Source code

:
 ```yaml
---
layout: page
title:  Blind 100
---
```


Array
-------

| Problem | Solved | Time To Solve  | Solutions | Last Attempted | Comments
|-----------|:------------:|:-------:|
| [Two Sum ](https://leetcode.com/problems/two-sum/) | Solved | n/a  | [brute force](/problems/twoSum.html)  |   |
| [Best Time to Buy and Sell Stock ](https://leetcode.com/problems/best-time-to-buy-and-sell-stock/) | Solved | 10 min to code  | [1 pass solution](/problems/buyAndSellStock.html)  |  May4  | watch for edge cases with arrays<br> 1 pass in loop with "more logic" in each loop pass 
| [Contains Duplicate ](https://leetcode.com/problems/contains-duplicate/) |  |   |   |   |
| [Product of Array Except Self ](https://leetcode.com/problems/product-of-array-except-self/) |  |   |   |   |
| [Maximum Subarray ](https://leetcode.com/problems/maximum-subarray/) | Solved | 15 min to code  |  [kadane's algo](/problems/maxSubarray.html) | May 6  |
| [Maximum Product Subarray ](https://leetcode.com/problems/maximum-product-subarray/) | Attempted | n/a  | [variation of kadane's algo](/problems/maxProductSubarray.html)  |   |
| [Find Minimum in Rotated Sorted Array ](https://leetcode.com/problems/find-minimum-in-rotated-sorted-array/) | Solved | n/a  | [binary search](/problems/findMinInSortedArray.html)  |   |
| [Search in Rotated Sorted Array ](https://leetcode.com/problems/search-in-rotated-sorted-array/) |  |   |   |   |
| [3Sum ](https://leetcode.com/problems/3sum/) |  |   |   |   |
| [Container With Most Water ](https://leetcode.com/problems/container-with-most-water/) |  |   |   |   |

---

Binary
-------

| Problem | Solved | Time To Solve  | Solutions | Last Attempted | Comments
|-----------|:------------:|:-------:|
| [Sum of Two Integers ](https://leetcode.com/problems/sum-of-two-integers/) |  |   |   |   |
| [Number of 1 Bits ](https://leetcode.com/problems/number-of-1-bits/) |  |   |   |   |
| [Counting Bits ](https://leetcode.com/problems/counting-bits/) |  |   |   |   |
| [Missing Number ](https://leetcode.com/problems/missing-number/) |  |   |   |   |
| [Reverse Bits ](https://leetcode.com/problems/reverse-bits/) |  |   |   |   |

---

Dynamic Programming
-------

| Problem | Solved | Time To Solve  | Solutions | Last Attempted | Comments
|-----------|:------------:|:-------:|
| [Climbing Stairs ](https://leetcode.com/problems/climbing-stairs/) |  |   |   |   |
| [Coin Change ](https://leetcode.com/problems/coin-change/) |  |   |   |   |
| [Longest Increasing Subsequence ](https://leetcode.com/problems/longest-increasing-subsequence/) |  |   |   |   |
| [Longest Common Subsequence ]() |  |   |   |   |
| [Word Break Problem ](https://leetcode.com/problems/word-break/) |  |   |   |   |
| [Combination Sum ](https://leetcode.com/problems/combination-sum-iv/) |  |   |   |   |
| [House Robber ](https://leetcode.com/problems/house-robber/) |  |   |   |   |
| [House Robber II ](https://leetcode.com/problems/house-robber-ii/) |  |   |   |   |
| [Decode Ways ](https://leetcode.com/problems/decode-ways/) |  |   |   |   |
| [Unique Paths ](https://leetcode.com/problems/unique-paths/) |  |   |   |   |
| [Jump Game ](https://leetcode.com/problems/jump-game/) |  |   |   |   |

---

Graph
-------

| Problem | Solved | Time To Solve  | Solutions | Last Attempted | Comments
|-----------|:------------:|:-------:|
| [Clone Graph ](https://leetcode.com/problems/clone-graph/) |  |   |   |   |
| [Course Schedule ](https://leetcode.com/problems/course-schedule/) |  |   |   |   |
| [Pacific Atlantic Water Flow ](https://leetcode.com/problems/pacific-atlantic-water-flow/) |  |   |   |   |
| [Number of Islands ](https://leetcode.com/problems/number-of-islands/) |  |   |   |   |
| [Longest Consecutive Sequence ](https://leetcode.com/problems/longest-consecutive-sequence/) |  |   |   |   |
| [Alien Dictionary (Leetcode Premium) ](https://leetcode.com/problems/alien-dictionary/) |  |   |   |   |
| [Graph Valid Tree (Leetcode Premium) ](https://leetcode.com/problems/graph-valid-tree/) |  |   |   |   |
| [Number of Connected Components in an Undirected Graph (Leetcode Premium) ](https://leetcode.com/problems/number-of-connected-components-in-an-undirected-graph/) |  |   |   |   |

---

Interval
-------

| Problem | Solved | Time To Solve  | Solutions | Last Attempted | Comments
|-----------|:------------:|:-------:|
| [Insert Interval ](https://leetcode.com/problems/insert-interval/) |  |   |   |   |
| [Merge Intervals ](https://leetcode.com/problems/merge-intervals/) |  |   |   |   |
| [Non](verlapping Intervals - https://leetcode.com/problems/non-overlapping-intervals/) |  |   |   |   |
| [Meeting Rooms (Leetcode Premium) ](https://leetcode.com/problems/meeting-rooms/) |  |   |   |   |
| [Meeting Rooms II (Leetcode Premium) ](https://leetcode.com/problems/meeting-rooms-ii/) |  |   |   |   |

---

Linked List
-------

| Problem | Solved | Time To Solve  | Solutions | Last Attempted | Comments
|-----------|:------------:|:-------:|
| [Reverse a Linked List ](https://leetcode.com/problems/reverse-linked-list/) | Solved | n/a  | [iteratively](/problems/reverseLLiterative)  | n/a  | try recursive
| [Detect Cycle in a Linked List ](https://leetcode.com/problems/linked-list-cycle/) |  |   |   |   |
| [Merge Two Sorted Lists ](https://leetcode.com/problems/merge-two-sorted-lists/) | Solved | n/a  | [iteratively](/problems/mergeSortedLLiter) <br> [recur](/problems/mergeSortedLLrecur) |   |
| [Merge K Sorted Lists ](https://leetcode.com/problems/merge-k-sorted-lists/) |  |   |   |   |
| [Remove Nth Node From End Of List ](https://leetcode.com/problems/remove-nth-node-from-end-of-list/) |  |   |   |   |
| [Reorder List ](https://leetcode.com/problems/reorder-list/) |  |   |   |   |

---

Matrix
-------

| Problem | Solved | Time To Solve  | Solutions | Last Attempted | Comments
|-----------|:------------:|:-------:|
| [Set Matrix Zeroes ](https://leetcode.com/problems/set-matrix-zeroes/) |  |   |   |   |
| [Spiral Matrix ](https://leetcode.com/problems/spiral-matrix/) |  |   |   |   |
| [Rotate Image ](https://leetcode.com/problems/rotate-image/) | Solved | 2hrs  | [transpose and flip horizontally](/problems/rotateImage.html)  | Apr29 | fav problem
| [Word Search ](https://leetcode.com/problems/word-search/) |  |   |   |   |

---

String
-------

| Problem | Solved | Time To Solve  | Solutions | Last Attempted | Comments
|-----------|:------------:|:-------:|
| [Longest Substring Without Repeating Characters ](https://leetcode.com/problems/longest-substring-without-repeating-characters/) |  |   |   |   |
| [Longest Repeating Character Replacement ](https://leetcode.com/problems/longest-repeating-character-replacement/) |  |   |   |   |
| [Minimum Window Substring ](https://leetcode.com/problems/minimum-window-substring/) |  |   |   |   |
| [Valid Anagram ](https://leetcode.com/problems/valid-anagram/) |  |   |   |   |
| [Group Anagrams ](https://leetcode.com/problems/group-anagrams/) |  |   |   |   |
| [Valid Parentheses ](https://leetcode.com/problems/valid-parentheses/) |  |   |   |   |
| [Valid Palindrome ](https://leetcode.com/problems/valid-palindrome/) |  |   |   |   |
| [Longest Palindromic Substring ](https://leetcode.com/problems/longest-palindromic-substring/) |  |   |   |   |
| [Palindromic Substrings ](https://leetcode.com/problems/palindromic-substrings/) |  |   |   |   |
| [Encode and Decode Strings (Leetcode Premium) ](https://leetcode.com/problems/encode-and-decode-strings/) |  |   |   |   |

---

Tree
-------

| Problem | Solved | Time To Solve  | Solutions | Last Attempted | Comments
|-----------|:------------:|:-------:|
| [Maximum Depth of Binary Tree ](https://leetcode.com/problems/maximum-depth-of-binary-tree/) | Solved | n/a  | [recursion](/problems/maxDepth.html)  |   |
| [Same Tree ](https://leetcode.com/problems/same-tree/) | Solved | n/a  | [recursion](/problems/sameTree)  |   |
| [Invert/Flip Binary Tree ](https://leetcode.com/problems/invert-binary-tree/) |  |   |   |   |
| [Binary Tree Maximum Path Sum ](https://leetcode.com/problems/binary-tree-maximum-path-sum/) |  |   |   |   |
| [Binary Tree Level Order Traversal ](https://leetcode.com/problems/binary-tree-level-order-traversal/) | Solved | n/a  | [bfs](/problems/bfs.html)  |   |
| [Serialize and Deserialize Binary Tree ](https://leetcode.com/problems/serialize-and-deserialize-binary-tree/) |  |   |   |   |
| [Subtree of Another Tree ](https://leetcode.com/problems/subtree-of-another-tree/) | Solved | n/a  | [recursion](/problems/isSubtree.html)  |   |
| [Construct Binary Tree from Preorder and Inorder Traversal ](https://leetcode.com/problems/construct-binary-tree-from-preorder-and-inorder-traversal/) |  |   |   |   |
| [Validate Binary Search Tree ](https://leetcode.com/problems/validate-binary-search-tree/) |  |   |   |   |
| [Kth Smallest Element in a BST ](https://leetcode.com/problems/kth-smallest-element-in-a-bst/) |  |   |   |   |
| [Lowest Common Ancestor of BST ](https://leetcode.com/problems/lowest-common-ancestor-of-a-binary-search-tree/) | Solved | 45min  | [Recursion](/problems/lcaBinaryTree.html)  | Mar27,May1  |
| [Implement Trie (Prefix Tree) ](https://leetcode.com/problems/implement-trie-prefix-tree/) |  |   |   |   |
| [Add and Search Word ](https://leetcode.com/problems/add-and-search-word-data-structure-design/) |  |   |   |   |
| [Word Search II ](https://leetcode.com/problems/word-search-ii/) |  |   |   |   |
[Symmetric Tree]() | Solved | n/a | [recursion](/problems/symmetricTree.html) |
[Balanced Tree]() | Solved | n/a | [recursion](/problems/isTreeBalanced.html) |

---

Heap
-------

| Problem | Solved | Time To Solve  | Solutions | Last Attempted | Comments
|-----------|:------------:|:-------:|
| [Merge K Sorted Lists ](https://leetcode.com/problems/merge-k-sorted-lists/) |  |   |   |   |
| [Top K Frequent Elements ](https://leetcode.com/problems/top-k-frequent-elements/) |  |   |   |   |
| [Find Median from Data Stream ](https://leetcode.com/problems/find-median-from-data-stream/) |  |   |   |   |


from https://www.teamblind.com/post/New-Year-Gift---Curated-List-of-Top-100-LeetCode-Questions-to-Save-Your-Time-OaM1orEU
════════
**Assignment:**
Give the number of lines in the data that contain "Common", with no other words.

**Final answer:**
2